An object with a mass of m = 122 kg is suspended by a rope from the end of a uniform boom with a mass of M = 74.9 kg and a length of l = 8.77 m. The end of the boom is supported by another rope which is horizontal and attached to the wall as shown in the figure.
Calculate the tension in the horizontal rope. (The horizontal and the vertical ropes are not connected to each other.
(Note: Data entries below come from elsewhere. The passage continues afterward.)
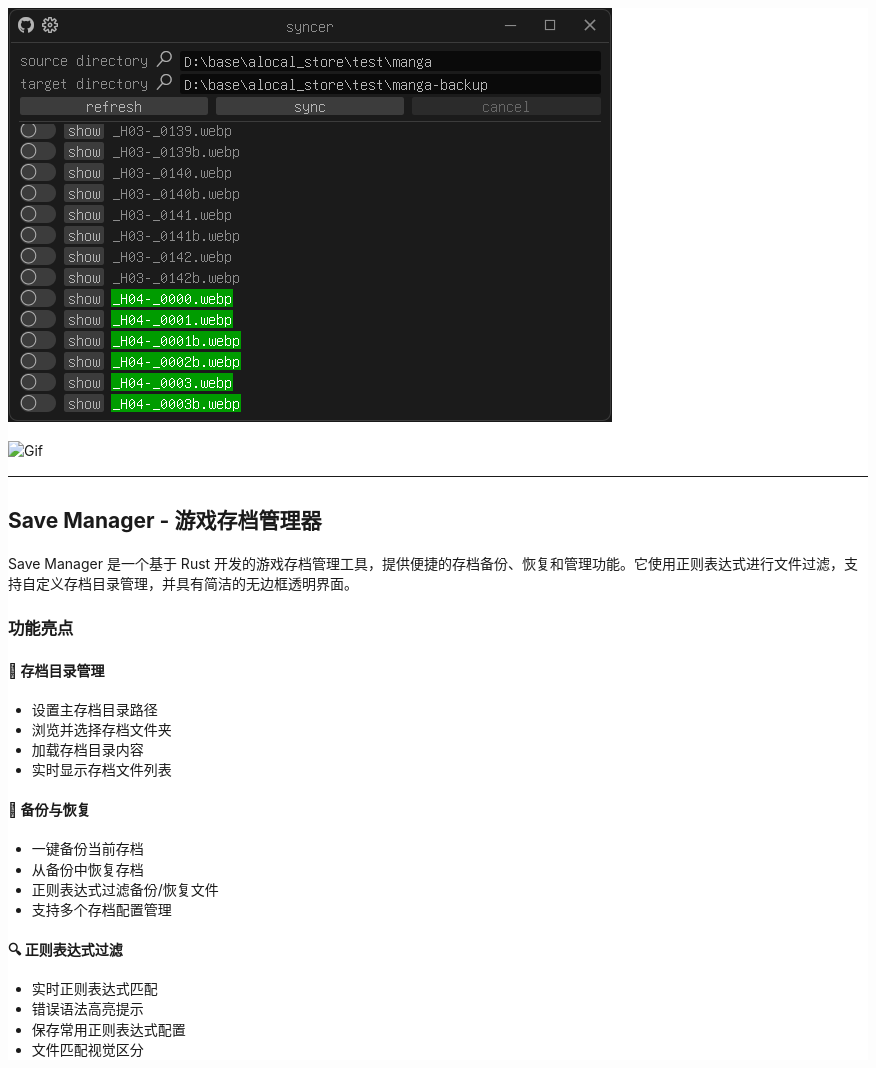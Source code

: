 ![Dark](screenshot/syncer_dark.png)  

![Gif](screenshot/syncer.gif)  

--- 

## Save Manager - 游戏存档管理器

Save Manager 是一个基于 Rust 开发的游戏存档管理工具，提供便捷的存档备份、恢复和管理功能。它使用正则表达式进行文件过滤，支持自定义存档目录管理，并具有简洁的无边框透明界面。

### 功能亮点

#### 📁 存档目录管理
- 设置主存档目录路径
- 浏览并选择存档文件夹
- 加载存档目录内容
- 实时显示存档文件列表

#### 🔄 备份与恢复
- 一键备份当前存档
- 从备份中恢复存档
- 正则表达式过滤备份/恢复文件
- 支持多个存档配置管理

#### 🔍 正则表达式过滤
- 实时正则表达式匹配
- 错误语法高亮提示
- 保存常用正则表达式配置
- 文件匹配视觉区分
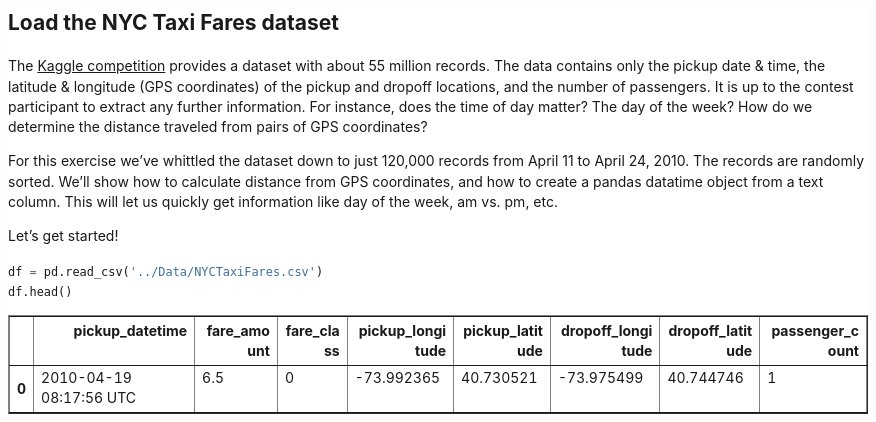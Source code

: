 ## Load the NYC Taxi Fares dataset

The
<a href='https://www.kaggle.com/c/new-york-city-taxi-fare-prediction'>Kaggle
competition</a> provides a dataset with about 55 million records. The
data contains only the pickup date & time, the latitude & longitude (GPS
coordinates) of the pickup and dropoff locations, and the number of
passengers. It is up to the contest participant to extract any further
information. For instance, does the time of day matter? The day of the
week? How do we determine the distance traveled from pairs of GPS
coordinates?

For this exercise we’ve whittled the dataset down to just 120,000
records from April 11 to April 24, 2010. The records are randomly
sorted. We’ll show how to calculate distance from GPS coordinates, and
how to create a pandas datatime object from a text column. This will let
us quickly get information like day of the week, am vs. pm, etc.

Let’s get started!

``` python
df = pd.read_csv('../Data/NYCTaxiFares.csv')
df.head()
```

<div>
<style scoped>
    .dataframe tbody tr th:only-of-type {
        vertical-align: middle;
    }

    .dataframe tbody tr th {
        vertical-align: top;
    }

    .dataframe thead th {
        text-align: right;
    }
</style>
<table border="1" class="dataframe">
  <thead>
    <tr style="text-align: right;">
      <th></th>
      <th>pickup_datetime</th>
      <th>fare_amount</th>
      <th>fare_class</th>
      <th>pickup_longitude</th>
      <th>pickup_latitude</th>
      <th>dropoff_longitude</th>
      <th>dropoff_latitude</th>
      <th>passenger_count</th>
    </tr>
  </thead>
  <tbody>
    <tr>
      <th>0</th>
      <td>2010-04-19 08:17:56 UTC</td>
      <td>6.5</td>
      <td>0</td>
      <td>-73.992365</td>
      <td>40.730521</td>
      <td>-73.975499</td>
      <td>40.744746</td>
      <td>1</td>
    </tr>
    <tr>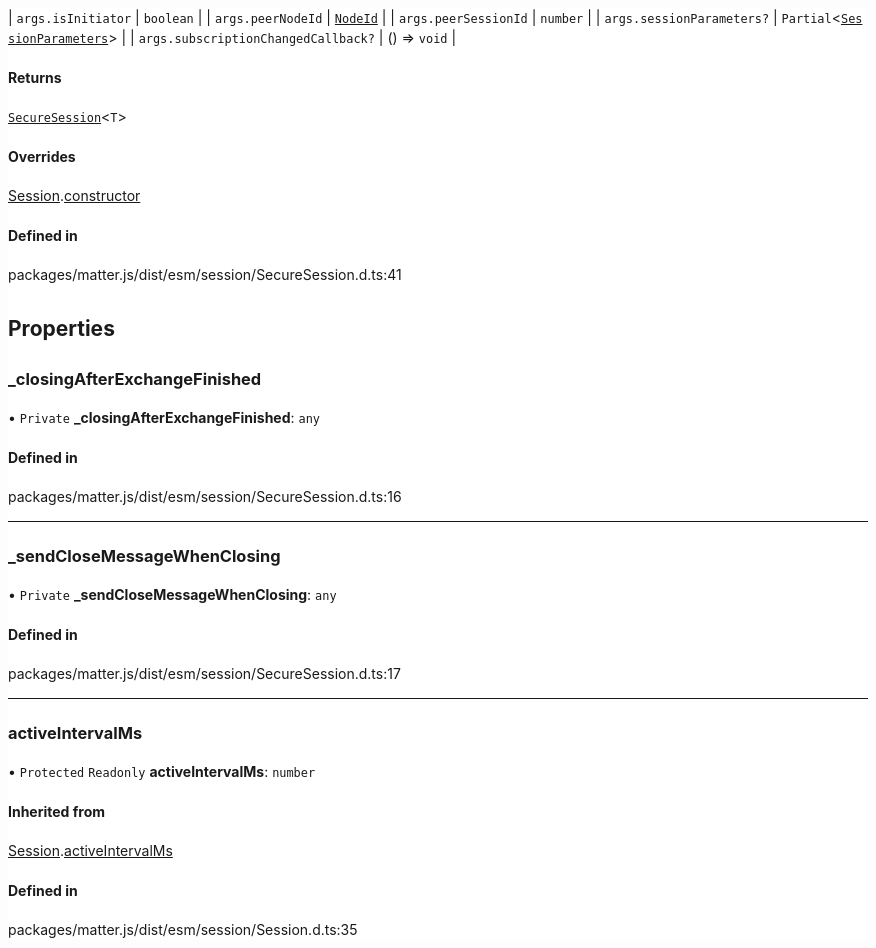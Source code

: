 | `args.isInitiator` | `boolean` |
| `args.peerNodeId` | [`NodeId`](../modules/exports_datatype.md#nodeid) |
| `args.peerSessionId` | `number` |
| `args.sessionParameters?` | `Partial`\<[`SessionParameters`](../interfaces/exports_session.SessionParameters.md)\> |
| `args.subscriptionChangedCallback?` | () => `void` |

#### Returns

[`SecureSession`](exports_session.SecureSession.md)\<`T`\>

#### Overrides

[Session](exports_session.Session.md).[constructor](exports_session.Session.md#constructor)

#### Defined in

packages/matter.js/dist/esm/session/SecureSession.d.ts:41

## Properties

### \_closingAfterExchangeFinished

• `Private` **\_closingAfterExchangeFinished**: `any`

#### Defined in

packages/matter.js/dist/esm/session/SecureSession.d.ts:16

___

### \_sendCloseMessageWhenClosing

• `Private` **\_sendCloseMessageWhenClosing**: `any`

#### Defined in

packages/matter.js/dist/esm/session/SecureSession.d.ts:17

___

### activeIntervalMs

• `Protected` `Readonly` **activeIntervalMs**: `number`

#### Inherited from

[Session](exports_session.Session.md).[activeIntervalMs](exports_session.Session.md#activeintervalms)

#### Defined in

packages/matter.js/dist/esm/session/Session.d.ts:35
They are both independently attached to the end of the boom.)

The the tension in the horizontal rope is 7,019.4 N.

Tension is described as the pulling force transmitted axially by the means of a string, a cable, chain, or similar object, or by each end of a rod.

Tension can also be described as the action-reaction pair of forces acting at each end of said elements.

The unit of tension is Newton (same unit as force, since tension is also a force).

The tension in the horizontal rope is calculated as follows;

Apply the principle of torque;

T(L/2) cosθ = Mg (L/2) sinθ + mg L sinθ

T = (M + 2m)g sinθ/cosθ

T =  (M + 2m)g tanθ

let θ = 66⁰ (this value should be given in the question)

T =  (M + 2m)g tanθ

T = (74.9    +   2 x 122)(9.8)(tan 66)

T = 7,019.4 N

Thus, the the tension in the horizontal rope is 7,019.4 N.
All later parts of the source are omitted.